Although it’s almost hard to imagine now in a Twilight–Hunger Games–Walking Dead era, Joss Whedon was taking a thoroughly discredited genre and attempting to both rehabilitate it and infuse it with tremendous emotion when he created Buffy, first as a lousy 1992 movie over which he had lost creative control and next as a series consigned to a critically disrespected channel, the WB (UPN for its final two seasons). Sure, The Walking Dead hasn’t won any more Emmys in major categories than Buffy did (the tally for both would be zero), but Dead exists in a climate in which the genre is assumed to contain metaphors for serious themes, whereas Buffy, in most critical circles, the TV industry, and most of the mass audience, never rose above cult status. That Whedon and a squad of immensely talented writers and directors managed to create seven sometimes uneven, more often brilliant, seasons of television is a remarkable feat that, as the years pass, seems ever more amazing.

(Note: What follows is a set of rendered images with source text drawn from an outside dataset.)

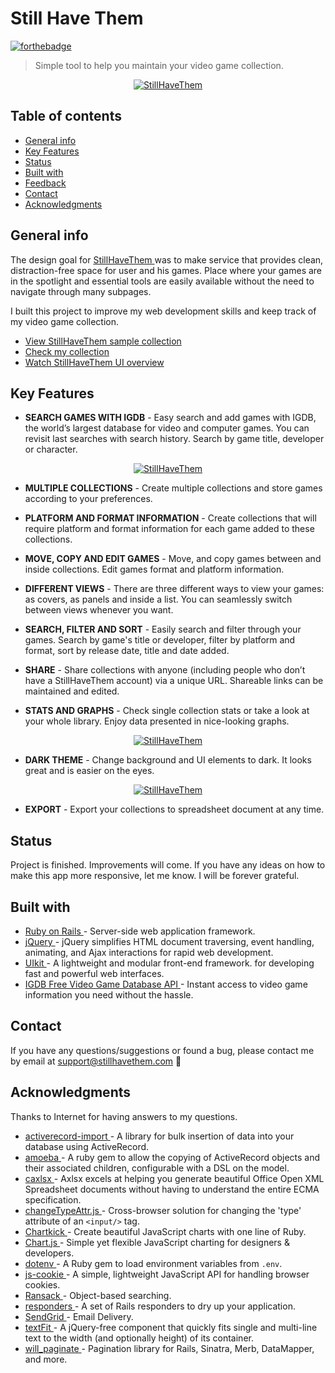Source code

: # Still Have Them

[![forthebadge](https://forthebadge.com/images/badges/made-with-ruby.svg)](https://forthebadge.com)

> Simple tool to help you maintain your video game collection.

<p align="center">
  <a href="https://www.stillhavethem.com">
    <img alt="StillHaveThem" title="StillHaveThem" src="https://i.imgur.com/sMH24RC.png">
  </a>
</p>

## Table of contents
* [General info](#general-info)
* [Key Features](#key-features)
* [Status](#status)
* [Built with](#built-with)
* [Feedback](#feedback)
* [Contact](#contact)
* [Acknowledgments](#acknowledgments)

## General info
The design goal for [ StillHaveThem ](https://www.stillhavethem.com) was to make service that provides clean, distraction-free space for user and his games. Place where your games are in the spotlight and essential tools are easily available without the need to navigate through many subpages.

I built this project to improve my web development skills and keep track of my video game collection.

* [ View StillHaveThem sample collection ](https://www.stillhavethem.com/shared/samplecollection)
* [ Check my collection ](https://www.stillhavethem.com)
* [ Watch StillHaveThem UI overview ](https://www.youtube.com/watch?v=7m3zqULVAsA)

## Key Features
* **SEARCH GAMES WITH IGDB** - Easy search and add games with IGDB, the world’s largest database for video and computer games. You can revisit last searches with search history. Search by game title, developer or character.

<p align="center">
  <a href="https://www.stillhavethem.com">
    <img alt="StillHaveThem" title="StillHaveThem" src="https://i.imgur.com/fx7TJgE.png">
  </a>
</p>

* **MULTIPLE COLLECTIONS** - Create multiple collections and store games according to your preferences.

* **PLATFORM AND FORMAT INFORMATION** - Create collections that will require platform and format information for each game added to these collections.

* **MOVE, COPY AND EDIT GAMES** - Move, and copy games between and inside collections. Edit games format and platform information.

* **DIFFERENT VIEWS** - There are three different ways to view your games: as covers, as panels and inside a list. You can seamlessly switch between views whenever you want.

* **SEARCH, FILTER AND SORT** - Easily search and filter through your games. Search by game's title or developer, filter by platform and format, sort by release date, title and date added.

* **SHARE** - Share collections with anyone (including people who don’t have a StillHaveThem account) via a unique URL. Shareable links can be maintained and edited.

* **STATS AND GRAPHS** - Check single collection stats or take a look at your whole library. Enjoy data presented in nice-looking graphs.

<p align="center">
  <a href="https://www.stillhavethem.com">
    <img alt="StillHaveThem" title="StillHaveThem" src="https://i.imgur.com/s2A0Cyx.png">
  </a>
</p>

* **DARK THEME** - Change background and UI elements to dark. It looks great and is easier on the eyes.

<p align="center">
  <a href="https://www.stillhavethem.com">
    <img alt="StillHaveThem" title="StillHaveThem" src="https://i.imgur.com/y7ZgsVt.png">
  </a>
</p>

* **EXPORT** - Export your collections to spreadsheet document at any time.

## Status
Project is finished. Improvements will come.
If you have any ideas on how to make this app more responsive, let me know. I will be forever grateful.

## Built with
* [ Ruby on Rails ](https://rubyonrails.org) - Server-side web application framework.
* [ jQuery ](https://jquery.com) - jQuery simplifies HTML document traversing, event handling, animating, and Ajax interactions for rapid web development.
* [ UIkit ](https://getuikit.com) - A lightweight and modular front-end framework.
for developing fast and powerful web interfaces.
* [ IGDB Free Video Game Database API ](https://api.igdb.com/?gclid=CjwKCAjw_MnmBRAoEiwAPRRWW6AhgyyZFod6rI-o-UyXokH6N0tRh8BNrjy_BDDOr2PpF2o6lUGNnhoCXvoQAvD_BwE) - Instant access to video game information you need without the hassle.

## Contact
If you have any questions/suggestions or found a bug, please contact me by email at support@stillhavethem.com
:vulcan_salute:

## Acknowledgments
Thanks to Internet for having answers to my questions.
* [ activerecord-import ](https://github.com/zdennis/activerecord-import) - A library for bulk insertion of data into your database using ActiveRecord.
* [ amoeba ](https://github.com/amoeba-rb/amoeba) - A ruby gem to allow the copying of ActiveRecord objects and their associated children, configurable with a DSL on the model.
* [ caxlsx ](https://github.com/caxlsx/caxlsx) - Axlsx excels at helping you generate beautiful Office Open XML Spreadsheet documents without having to understand the entire ECMA specification.
* [ changeTypeAttr.js ](https://gist.github.com/bminer/3559343) - Cross-browser solution for changing the 'type' attribute of an `<input/>` tag.
* [ Chartkick ](https://chartkick.com) - Create beautiful JavaScript charts with one line of Ruby.
* [ Chart.js ](https://www.chartjs.org) - Simple yet flexible JavaScript charting for designers & developers.
* [ dotenv ](https://github.com/bkeepers/dotenv) - A Ruby gem to load environment variables from `.env`.
* [ js-cookie ](https://github.com/js-cookie/js-cookie) - A simple, lightweight JavaScript API for handling browser cookies.
* [ Ransack ](https://github.com/activerecord-hackery/ransack) - Object-based searching.
* [ responders ](https://github.com/heartcombo/responders) - A set of Rails responders to dry up your application.
* [ SendGrid ](https://sendgrid.com) - Email Delivery.
* [ textFit ](https://github.com/STRML/textFit) - A jQuery-free component that quickly fits single and multi-line text to the width (and optionally height) of its container.
* [ will_paginate ](https://github.com/mislav/will_paginate) - Pagination library for Rails, Sinatra, Merb, DataMapper, and more.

By contrast, FNL existed in a post-Sopranos universe — and as a contemporary of Mad Men, the football drama’s seriousness of intent was immediately recognized via its large-scale, complex storytelling and its highly sophisticated, and in some ways still underrated, filmmaking style. Yet FNL didn’t get an easier ride than Buffy did — despite instant and widespread recognition of its excellence by critics and awards (including Emmys and a Peabody), it always lagged in the ratings and after each season was in perpetual danger of cancellation.
So, underdogs both — just as most high-school students see themselves. Buffy Summers, reluctant vampire slayer, latched onto her status as an alienated outsider who forms a family with Giles (the librarian, Watcher, and father-she-hasn’t-had), plus a group of differently alienated students that become her friends, her Scooby Gang, and her allies in battle against … well, against nothing less than evil incarnate. Evil was incarnated in various seasons in different guises, from a mummified Master to a deceptively mild-looking Mayor, as what Whedon and his fan-base alchemized into each season’s “Big Bad.” Oh, and one other thing about Buffy: She had an Angel, from whom she would learn the agony of true love and the pleasure of death.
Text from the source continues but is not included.